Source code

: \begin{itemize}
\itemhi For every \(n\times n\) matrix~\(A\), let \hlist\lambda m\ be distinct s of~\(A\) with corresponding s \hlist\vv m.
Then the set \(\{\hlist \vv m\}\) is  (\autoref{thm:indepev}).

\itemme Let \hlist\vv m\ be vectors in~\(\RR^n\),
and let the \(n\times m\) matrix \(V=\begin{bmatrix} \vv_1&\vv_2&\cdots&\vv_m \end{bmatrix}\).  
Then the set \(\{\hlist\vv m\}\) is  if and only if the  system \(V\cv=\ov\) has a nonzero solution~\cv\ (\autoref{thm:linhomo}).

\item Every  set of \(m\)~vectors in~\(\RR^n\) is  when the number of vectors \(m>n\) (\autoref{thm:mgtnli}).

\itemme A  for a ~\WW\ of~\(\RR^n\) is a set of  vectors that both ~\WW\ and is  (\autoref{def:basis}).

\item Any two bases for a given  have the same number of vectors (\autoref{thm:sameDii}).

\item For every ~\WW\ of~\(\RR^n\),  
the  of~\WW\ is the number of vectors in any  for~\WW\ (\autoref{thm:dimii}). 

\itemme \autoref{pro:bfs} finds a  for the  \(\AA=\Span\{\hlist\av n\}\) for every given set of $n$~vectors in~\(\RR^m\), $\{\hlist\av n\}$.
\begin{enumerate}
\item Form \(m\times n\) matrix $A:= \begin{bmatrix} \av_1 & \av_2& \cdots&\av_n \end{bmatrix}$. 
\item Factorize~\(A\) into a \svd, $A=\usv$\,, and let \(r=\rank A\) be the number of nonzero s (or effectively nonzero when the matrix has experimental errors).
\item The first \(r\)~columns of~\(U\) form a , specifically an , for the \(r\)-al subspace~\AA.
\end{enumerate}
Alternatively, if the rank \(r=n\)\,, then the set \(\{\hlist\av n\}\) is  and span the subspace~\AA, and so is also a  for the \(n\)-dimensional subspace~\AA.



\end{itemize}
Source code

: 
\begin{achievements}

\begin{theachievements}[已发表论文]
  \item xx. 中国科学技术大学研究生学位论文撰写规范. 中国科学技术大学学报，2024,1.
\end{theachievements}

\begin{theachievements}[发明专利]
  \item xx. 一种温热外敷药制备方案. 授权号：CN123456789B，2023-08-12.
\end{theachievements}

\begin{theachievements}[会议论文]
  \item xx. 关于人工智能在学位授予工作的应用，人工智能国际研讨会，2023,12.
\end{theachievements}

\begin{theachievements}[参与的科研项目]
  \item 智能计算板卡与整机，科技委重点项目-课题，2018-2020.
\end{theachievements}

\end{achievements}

**Task item**
Determine the number of lines in the material above that include the word "rank". Give that number and no other text.

**Reply to the exercise**
2